- About this task -
Exact copy, no pictures: take the lines of the listing below from the first through the one containing "Regression Model and".
[[ Data to examine, beginning ]]
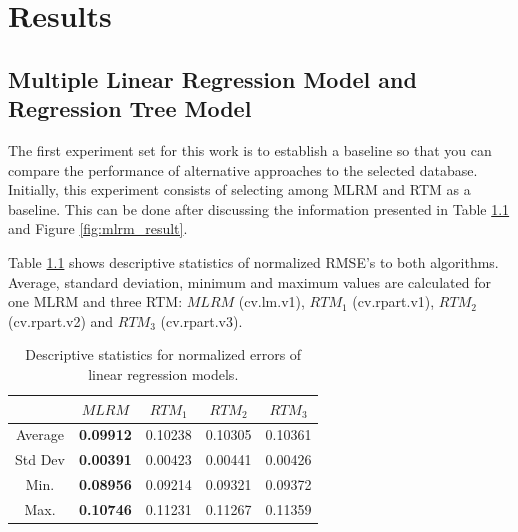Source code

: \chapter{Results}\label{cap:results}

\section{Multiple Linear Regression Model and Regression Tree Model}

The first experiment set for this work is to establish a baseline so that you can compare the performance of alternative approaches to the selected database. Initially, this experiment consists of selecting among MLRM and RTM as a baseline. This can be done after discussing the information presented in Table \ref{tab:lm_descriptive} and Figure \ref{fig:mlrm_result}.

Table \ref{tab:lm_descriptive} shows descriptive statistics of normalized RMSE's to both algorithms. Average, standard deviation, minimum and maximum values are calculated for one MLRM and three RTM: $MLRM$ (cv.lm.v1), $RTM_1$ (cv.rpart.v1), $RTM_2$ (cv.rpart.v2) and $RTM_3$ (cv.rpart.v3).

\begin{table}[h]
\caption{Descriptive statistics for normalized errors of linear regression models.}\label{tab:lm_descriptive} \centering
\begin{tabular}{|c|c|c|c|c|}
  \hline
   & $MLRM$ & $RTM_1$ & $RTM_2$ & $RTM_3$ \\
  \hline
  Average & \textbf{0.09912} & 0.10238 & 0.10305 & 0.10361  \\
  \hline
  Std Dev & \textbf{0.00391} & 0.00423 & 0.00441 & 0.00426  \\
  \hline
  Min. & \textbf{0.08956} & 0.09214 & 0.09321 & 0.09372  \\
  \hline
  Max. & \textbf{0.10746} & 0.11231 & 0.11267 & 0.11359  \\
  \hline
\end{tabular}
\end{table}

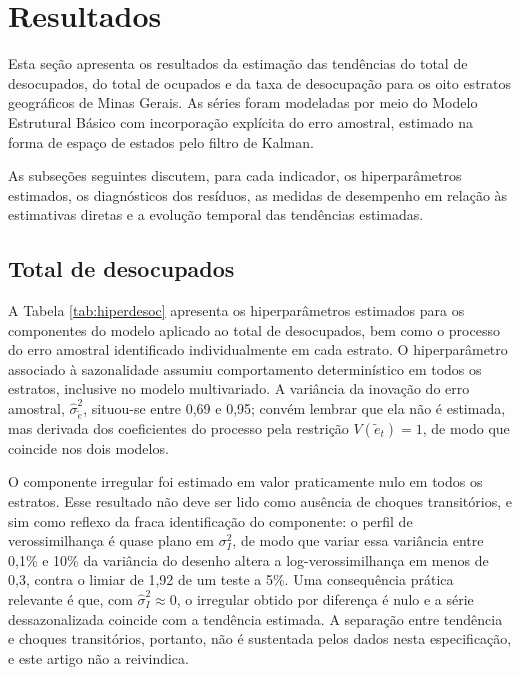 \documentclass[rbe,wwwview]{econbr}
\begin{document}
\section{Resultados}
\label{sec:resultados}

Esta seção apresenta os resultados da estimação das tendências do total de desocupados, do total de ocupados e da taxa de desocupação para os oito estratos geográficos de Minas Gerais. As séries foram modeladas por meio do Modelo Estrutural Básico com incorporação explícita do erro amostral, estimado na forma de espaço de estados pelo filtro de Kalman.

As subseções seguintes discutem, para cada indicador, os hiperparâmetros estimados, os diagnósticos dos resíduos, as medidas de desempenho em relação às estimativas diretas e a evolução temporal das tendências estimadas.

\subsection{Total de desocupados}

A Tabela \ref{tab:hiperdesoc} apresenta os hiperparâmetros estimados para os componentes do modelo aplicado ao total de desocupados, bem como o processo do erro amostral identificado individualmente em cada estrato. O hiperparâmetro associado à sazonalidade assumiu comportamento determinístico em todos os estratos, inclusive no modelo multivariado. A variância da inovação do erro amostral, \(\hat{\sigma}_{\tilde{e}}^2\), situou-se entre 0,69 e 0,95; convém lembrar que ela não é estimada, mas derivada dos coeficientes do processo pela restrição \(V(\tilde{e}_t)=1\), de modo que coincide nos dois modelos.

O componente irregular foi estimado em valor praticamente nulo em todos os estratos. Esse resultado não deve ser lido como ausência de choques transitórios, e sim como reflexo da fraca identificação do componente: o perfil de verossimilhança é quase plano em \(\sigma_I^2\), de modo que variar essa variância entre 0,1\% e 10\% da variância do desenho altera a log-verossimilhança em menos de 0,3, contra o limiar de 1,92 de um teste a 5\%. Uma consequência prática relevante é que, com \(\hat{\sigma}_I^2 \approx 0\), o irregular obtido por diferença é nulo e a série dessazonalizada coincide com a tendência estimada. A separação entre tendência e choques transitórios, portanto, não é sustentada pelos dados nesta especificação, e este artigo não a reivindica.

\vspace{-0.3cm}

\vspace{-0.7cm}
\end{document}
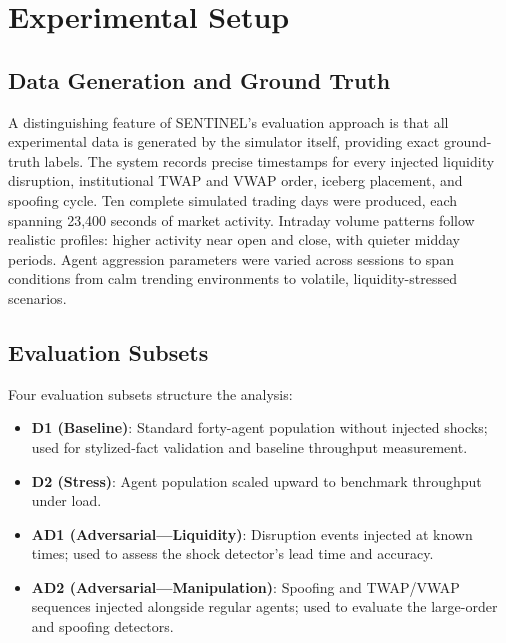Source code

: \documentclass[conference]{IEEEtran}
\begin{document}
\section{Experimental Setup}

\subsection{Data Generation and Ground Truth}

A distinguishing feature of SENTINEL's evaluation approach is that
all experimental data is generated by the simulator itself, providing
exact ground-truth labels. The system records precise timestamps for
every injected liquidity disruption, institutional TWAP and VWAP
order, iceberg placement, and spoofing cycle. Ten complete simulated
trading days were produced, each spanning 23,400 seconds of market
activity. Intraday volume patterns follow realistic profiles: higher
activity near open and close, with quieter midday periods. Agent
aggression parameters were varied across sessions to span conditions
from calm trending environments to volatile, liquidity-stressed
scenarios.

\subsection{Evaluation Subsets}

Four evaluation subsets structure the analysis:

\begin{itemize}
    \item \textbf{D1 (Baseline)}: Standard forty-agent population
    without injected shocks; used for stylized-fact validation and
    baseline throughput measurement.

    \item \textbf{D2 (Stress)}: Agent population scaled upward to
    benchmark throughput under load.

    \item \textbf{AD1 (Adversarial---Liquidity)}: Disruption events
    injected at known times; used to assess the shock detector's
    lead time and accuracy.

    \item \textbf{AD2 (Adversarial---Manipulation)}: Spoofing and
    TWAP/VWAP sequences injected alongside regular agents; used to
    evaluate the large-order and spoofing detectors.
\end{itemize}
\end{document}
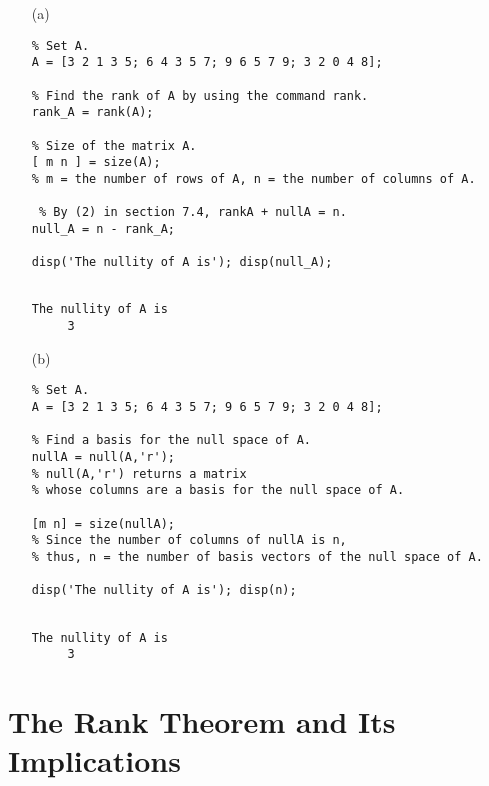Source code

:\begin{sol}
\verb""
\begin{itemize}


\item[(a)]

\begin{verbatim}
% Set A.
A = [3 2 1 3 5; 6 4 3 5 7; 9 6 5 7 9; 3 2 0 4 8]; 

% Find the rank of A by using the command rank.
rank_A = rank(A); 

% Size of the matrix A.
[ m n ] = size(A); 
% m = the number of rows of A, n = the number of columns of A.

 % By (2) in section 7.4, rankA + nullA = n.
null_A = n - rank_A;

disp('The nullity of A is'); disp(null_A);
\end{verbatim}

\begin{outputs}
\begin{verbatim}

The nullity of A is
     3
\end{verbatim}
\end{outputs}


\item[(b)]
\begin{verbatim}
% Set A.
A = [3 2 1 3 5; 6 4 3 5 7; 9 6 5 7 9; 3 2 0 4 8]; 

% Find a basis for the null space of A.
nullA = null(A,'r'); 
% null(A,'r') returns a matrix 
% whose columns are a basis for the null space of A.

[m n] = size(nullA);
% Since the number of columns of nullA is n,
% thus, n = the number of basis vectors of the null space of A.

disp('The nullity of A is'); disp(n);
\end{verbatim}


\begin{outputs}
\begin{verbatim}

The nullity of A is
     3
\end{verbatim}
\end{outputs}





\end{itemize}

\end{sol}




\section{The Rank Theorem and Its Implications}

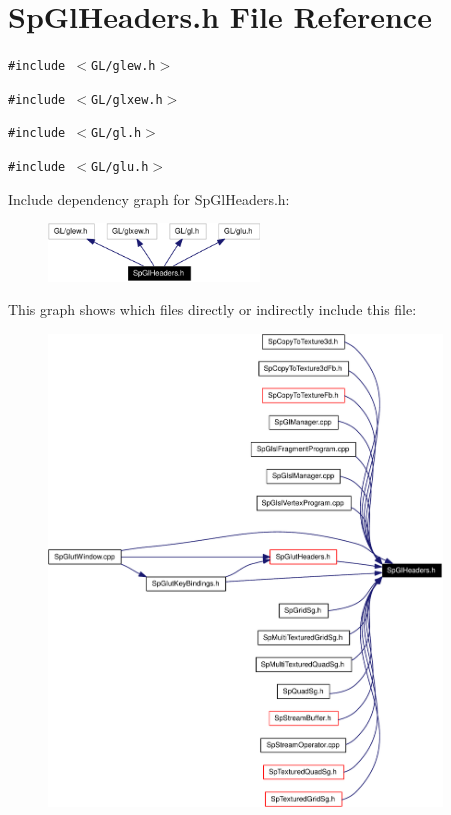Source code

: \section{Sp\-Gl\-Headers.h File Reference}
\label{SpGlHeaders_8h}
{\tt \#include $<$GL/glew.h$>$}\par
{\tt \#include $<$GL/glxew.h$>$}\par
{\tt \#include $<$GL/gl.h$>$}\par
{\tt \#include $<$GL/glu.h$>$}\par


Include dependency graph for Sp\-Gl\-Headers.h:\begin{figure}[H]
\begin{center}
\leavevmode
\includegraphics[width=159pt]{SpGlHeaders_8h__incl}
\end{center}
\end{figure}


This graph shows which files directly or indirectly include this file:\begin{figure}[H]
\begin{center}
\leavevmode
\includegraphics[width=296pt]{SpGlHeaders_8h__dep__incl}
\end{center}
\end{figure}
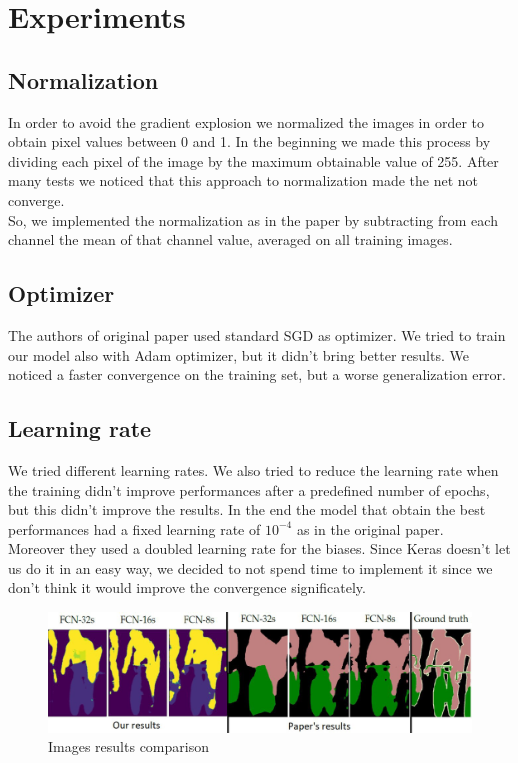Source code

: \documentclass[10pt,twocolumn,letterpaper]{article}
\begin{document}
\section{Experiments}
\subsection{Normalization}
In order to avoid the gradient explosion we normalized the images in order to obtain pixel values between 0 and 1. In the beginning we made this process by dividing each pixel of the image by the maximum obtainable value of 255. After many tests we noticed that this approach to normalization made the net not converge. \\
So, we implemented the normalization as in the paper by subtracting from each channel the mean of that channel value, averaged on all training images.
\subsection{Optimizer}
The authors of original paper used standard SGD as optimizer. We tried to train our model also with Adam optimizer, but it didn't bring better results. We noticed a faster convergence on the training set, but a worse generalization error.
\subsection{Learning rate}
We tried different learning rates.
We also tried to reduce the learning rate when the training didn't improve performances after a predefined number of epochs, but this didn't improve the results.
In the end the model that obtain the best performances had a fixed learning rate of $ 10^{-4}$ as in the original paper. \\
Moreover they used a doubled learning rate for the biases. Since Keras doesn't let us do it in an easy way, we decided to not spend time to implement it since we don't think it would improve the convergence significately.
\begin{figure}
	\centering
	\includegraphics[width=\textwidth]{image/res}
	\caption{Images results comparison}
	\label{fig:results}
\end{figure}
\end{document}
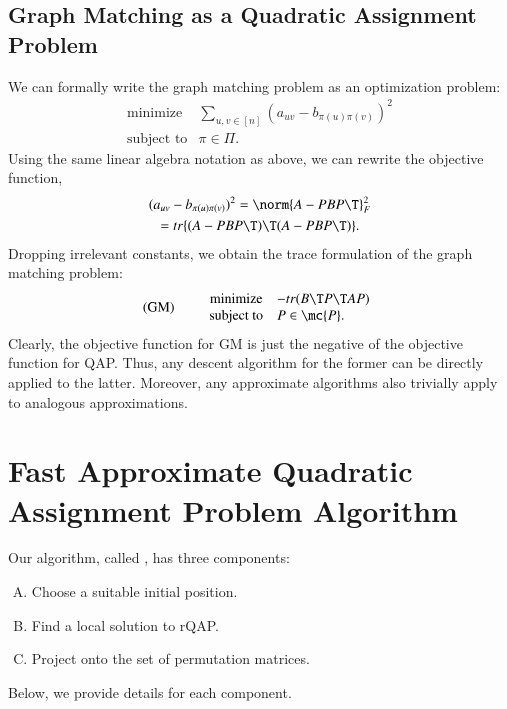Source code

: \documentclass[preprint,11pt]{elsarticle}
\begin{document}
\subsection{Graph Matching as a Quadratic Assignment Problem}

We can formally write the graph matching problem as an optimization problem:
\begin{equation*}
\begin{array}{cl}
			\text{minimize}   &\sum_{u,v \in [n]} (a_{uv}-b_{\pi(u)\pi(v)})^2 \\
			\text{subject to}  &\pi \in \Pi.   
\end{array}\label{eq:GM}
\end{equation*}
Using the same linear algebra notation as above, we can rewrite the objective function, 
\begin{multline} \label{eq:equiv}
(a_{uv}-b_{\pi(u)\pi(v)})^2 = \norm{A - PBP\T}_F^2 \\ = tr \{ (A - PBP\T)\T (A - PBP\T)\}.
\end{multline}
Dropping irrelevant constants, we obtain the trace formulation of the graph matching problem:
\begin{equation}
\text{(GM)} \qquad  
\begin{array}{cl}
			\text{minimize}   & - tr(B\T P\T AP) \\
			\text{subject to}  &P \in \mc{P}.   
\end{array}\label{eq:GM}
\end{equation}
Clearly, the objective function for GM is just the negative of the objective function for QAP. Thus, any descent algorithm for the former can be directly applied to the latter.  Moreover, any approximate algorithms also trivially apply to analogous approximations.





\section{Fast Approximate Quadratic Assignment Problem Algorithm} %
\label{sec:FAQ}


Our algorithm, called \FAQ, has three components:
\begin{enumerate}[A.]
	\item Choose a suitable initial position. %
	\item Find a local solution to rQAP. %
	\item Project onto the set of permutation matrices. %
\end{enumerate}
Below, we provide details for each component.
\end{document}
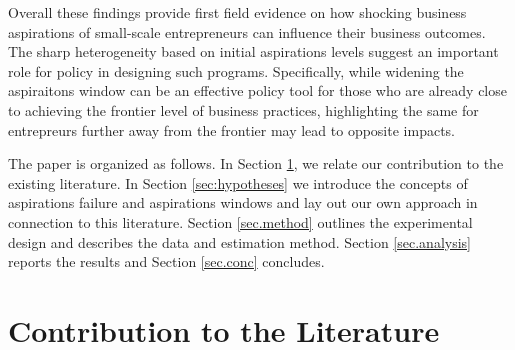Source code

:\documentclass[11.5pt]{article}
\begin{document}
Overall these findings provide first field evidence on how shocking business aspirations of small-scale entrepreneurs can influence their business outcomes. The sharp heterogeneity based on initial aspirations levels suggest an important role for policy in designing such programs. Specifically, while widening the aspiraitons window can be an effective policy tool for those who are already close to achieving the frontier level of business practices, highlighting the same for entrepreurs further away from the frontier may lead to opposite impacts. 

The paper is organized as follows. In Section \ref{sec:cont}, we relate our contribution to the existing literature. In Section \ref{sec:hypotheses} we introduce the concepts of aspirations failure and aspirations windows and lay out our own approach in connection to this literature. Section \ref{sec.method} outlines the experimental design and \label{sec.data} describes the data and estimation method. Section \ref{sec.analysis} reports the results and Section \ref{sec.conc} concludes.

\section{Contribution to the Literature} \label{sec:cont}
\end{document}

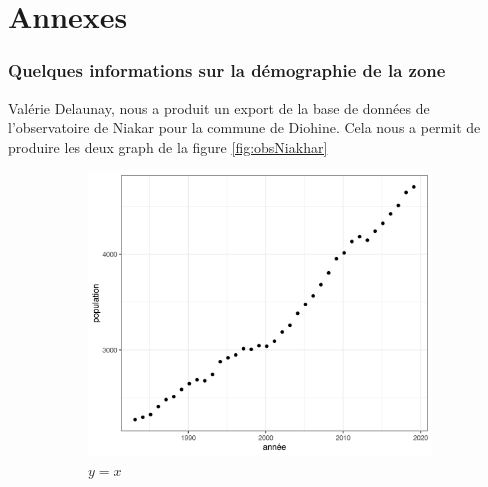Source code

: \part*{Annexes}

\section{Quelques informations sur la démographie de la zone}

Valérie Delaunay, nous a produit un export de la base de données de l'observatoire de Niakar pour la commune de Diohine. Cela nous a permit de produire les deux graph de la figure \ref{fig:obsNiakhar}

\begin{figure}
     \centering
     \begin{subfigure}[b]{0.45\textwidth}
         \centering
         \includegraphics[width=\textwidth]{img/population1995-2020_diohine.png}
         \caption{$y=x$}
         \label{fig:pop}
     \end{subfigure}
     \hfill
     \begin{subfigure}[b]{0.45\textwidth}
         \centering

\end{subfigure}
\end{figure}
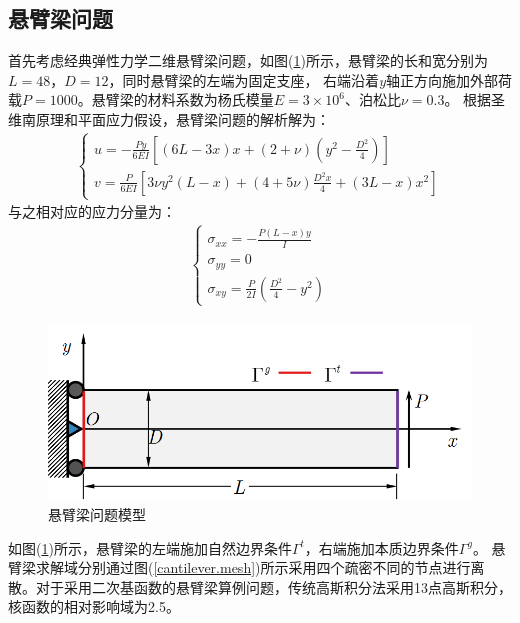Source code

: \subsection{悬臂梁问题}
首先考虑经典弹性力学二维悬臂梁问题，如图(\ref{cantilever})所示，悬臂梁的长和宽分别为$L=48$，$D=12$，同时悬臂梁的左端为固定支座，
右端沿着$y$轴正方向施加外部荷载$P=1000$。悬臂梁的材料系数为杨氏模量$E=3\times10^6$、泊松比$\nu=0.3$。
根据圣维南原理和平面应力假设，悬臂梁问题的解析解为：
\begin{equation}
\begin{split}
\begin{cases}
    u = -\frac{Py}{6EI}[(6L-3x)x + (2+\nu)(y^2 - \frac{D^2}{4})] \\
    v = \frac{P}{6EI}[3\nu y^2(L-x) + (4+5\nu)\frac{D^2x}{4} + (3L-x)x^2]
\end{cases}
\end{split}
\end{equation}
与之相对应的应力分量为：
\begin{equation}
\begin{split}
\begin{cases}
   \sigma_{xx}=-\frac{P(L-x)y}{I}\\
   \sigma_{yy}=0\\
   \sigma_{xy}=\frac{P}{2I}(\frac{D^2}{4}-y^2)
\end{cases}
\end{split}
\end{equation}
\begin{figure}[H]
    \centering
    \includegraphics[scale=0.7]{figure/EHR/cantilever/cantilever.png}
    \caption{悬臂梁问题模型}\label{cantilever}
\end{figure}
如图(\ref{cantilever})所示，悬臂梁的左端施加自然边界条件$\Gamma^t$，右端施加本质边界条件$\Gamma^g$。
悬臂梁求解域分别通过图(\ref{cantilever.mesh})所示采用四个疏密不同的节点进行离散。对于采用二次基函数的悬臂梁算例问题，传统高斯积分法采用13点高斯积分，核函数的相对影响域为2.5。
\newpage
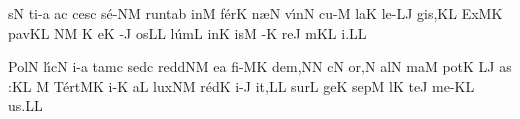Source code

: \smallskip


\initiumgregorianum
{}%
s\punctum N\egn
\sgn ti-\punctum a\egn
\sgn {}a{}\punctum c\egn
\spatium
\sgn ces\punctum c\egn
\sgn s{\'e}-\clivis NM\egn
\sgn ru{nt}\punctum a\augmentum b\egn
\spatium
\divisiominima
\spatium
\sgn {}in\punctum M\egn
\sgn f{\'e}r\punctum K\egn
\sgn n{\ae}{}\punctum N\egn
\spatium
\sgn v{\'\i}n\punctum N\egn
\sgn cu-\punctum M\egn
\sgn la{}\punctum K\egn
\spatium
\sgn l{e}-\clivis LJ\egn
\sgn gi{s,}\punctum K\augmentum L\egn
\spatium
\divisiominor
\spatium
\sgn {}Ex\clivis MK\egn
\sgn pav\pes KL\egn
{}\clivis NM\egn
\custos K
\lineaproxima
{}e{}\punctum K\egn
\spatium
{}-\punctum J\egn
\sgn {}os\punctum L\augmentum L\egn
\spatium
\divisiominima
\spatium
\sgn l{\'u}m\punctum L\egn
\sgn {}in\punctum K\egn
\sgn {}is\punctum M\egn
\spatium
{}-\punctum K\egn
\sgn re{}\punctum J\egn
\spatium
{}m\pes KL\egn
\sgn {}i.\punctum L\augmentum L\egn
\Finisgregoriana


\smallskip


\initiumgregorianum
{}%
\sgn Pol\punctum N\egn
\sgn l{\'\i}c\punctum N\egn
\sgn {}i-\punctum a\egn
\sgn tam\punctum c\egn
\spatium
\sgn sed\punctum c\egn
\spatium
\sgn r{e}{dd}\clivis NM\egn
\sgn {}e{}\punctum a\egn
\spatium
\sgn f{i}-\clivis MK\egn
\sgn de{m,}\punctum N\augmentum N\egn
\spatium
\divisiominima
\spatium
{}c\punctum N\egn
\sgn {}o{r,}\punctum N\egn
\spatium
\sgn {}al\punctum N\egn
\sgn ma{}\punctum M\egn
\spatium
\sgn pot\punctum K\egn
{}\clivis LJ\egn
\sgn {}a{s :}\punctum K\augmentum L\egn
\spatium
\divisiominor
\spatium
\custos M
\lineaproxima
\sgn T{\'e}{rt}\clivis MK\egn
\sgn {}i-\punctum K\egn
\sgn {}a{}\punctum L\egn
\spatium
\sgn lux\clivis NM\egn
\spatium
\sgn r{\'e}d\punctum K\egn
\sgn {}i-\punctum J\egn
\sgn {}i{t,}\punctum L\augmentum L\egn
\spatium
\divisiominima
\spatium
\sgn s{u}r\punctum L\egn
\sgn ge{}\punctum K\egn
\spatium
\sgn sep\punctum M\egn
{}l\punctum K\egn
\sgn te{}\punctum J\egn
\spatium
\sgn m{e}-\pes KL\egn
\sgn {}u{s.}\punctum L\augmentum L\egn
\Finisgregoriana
[[ Data to examine, end ]]
- Task output -
Source code

: \chapter{Results}\label{cap:results}

\section{Multiple Linear Regression Model and Regression Tree Model}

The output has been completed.